24 May 26 | Receive the Holy Spirit
The doors were locked and Jesus stood in the middle of the room anyway.
The Gospel: John 20:19-23
¹⁹ On the evening of that first day of the week, when the doors were locked, where the disciples were, for fear of the Jews, Jesus came and stood in their midst and said to them, "Peace be with you." ²⁰ When he had said this, he showed them his hands and his side. The disciples rejoiced when they saw the Lord. ²¹ Jesus said to them again, "Peace be with you. As the Father has sent me, so I send you." ²² And when he had said this, he breathed on them and said to them, "Receive the holy Spirit. ²³ Whose sins you forgive are forgiven them, and whose sins you retain are retained."
Today’s Focus
The risen Jesus appears to the frightened disciples on Easter evening, speaks peace, shows His wounds, commissions them as the Father commissioned Him, and breathes the Holy Spirit on them with the authority to forgive sins, constituting the post-resurrection community.
In the Margins
It is Easter Sunday evening and the disciples are behind locked doors. They have received the testimony. Some have seen the empty tomb. The beloved disciple believed at the tomb. And they are still hiding, still afraid. The resurrection has been announced and it has not yet become the ground they stand on.

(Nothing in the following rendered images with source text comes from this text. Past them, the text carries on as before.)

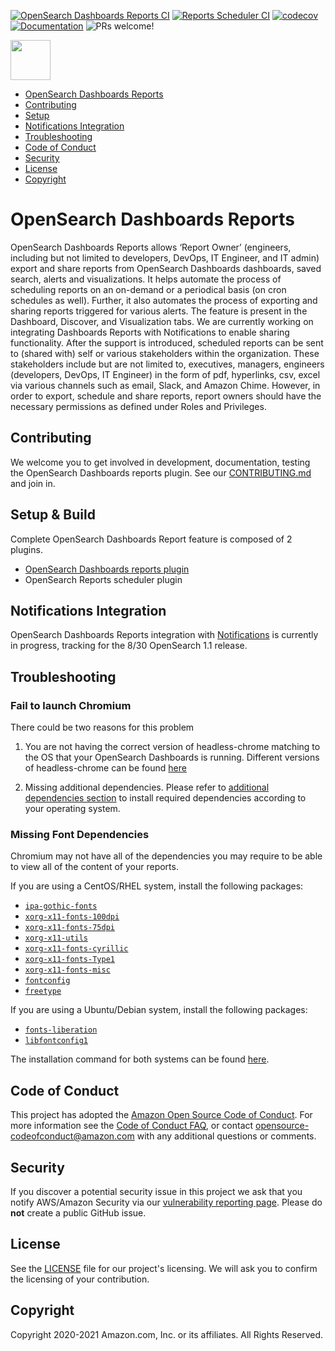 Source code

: [![OpenSearch Dashboards Reports CI](https://github.com/opensearch-project/dashboards-reports/workflows/Test%20and%20Build%20OpenSearch%20Dashboards%20Reports/badge.svg)](https://github.com/opensearch-project/dashboards-reports/actions?query=workflow%3A%22Test+and+Build+OpenSearch+Dashboards+Reports%22)
[![Reports Scheduler CI](https://github.com/opensearch-project/dashboards-reports/workflows/Test%20and%20Build%20Reports%20Scheduler/badge.svg)](https://github.com/opensearch-project/dashboards-reports/actions?query=workflow%3A%22Test+and+Build+Reports+Scheduler%22)
[![codecov](https://codecov.io/gh/opensearch-project/dashboards-reports/branch/main/graph/badge.svg?token=YOX0XBW2NA)](https://codecov.io/gh/opensearch-project/dashboards-reports)
[![Documentation](https://img.shields.io/badge/documentation-blue.svg)](https://opensearch.org/docs/dashboards/reporting/)
![PRs welcome!](https://img.shields.io/badge/PRs-welcome!-success)

<img src="https://opensearch.org/assets/img/opensearch-logo-themed.svg" height="64px">

- [OpenSearch Dashboards Reports](#opensearch-dashboards-reports)
- [Contributing](#contributing)
- [Setup](#setup-&-build)
- [Notifications Integration](#notifications-integration)
- [Troubleshooting](#troubleshooting)
- [Code of Conduct](#code-of-conduct)
- [Security](#security)
- [License](#license)
- [Copyright](#copyright)

# OpenSearch Dashboards Reports

OpenSearch Dashboards Reports allows ‘Report Owner’ (engineers, including but not limited to developers, DevOps, IT Engineer, and IT admin) export and share reports from OpenSearch Dashboards dashboards, saved search, alerts and visualizations. It helps automate the process of scheduling reports on an on-demand or a periodical basis (on cron schedules as well). Further, it also automates the process of exporting and sharing reports triggered for various alerts. The feature is present in the Dashboard, Discover, and Visualization tabs. We are currently working on integrating Dashboards Reports with Notifications to enable sharing functionality. After the support is introduced, scheduled reports can be sent to (shared with) self or various stakeholders within the organization. These stakeholders include but are not limited to, executives, managers, engineers (developers, DevOps, IT Engineer) in the form of pdf, hyperlinks, csv, excel via various channels such as email, Slack, and Amazon Chime. However, in order to export, schedule and share reports, report owners should have the necessary permissions as defined under Roles and Privileges.

## Contributing

We welcome you to get involved in development, documentation, testing the OpenSearch Dashboards reports plugin. See our [CONTRIBUTING.md](./CONTRIBUTING.md) and join in.

## Setup & Build

Complete OpenSearch Dashboards Report feature is composed of 2 plugins.

- [OpenSearch Dashboards reports plugin](./dashboards-reports/README.md)
- OpenSearch Reports scheduler plugin

## Notifications Integration

OpenSearch Dashboards Reports integration with [Notifications](https://github.com/opensearch-project/notifications) is currently in progress, tracking for the 8/30 OpenSearch 1.1 release.

## Troubleshooting

### Fail to launch Chromium

There could be two reasons for this problem

1. You are not having the correct version of headless-chrome matching to the OS that your OpenSearch Dashboards is running. Different versions of headless-chrome can be found [here](https://github.com/opensearch-project/dashboards-reports/releases/tag/chromium-1.12.0.0)

2. Missing additional dependencies. Please refer to [additional dependencies section](./dashboards-reports/rendering-engine/headless-chrome/README.md#additional-libaries) to install required dependencies according to your operating system.

### Missing Font Dependencies
Chromium may not have all of the dependencies you may require to be able to view all of the content of your reports.

If you are using a CentOS/RHEL system, install the following packages:
* [`ipa-gothic-fonts`](https://centos.pkgs.org/7/centos-x86_64/ipa-gothic-fonts-003.03-5.el7.noarch.rpm.html)
* [`xorg-x11-fonts-100dpi`](https://centos.pkgs.org/7/centos-x86_64/xorg-x11-fonts-100dpi-7.5-9.el7.noarch.rpm.html)
* [`xorg-x11-fonts-75dpi`](https://centos.pkgs.org/7/centos-x86_64/xorg-x11-fonts-75dpi-7.5-9.el7.noarch.rpm.html)
* [`xorg-x11-utils`](https://centos.pkgs.org/7/centos-x86_64/xorg-x11-utils-7.5-23.el7.x86_64.rpm.html)
* [`xorg-x11-fonts-cyrillic`](https://centos.pkgs.org/7/centos-x86_64/xorg-x11-fonts-cyrillic-7.5-9.el7.noarch.rpm.html)
* [`xorg-x11-fonts-Type1`](https://centos.pkgs.org/7/centos-x86_64/xorg-x11-fonts-Type1-7.5-9.el7.noarch.rpm.html)
* [`xorg-x11-fonts-misc`](https://centos.pkgs.org/7/centos-x86_64/xorg-x11-fonts-misc-7.5-9.el7.noarch.rpm.html)
* [`fontconfig`](https://www.freedesktop.org/wiki/Software/fontconfig/)
* [`freetype`](https://freetype.org/)


If you are using a Ubuntu/Debian system, install the following packages:
* [`fonts-liberation`](https://packages.debian.org/search?keywords=fonts-liberation)
* [`libfontconfig1`](https://packages.debian.org/sid/libfontconfig1)

The installation command for both systems can be found [here](./dashboards-reports/rendering-engine/headless-chrome/README.md).

## Code of Conduct

This project has adopted the [Amazon Open Source Code of Conduct](CODE_OF_CONDUCT.md). For more information see the [Code of Conduct FAQ](https://aws.github.io/code-of-conduct-faq), or contact [opensource-codeofconduct@amazon.com](mailto:opensource-codeofconduct@amazon.com) with any additional questions or comments.

## Security

If you discover a potential security issue in this project we ask that you notify AWS/Amazon Security via our [vulnerability reporting page](http://aws.amazon.com/security/vulnerability-reporting/). Please do **not** create a public GitHub issue.

## License

See the [LICENSE](./LICENSE) file for our project's licensing. We will ask you to confirm the licensing of your contribution.

## Copyright

Copyright 2020-2021 Amazon.com, Inc. or its affiliates. All Rights Reserved.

Jesus appears without the doors being opened. He is simply present. The resurrection body throughout the Gospel appearances occupies physical space, can be touched, eats food, and passes through locked doors. The first word Jesus speaks is peace, eirēnē, and in this moment the word carries more than a greeting. Isaiah 52 announces the messenger who brings good news of peace and declares that God reigns. Isaiah 53 says the punishment that brought peace was upon the servant. The risen Jesus speaking peace into that locked room is the declaration that what the servant died to accomplish has been achieved.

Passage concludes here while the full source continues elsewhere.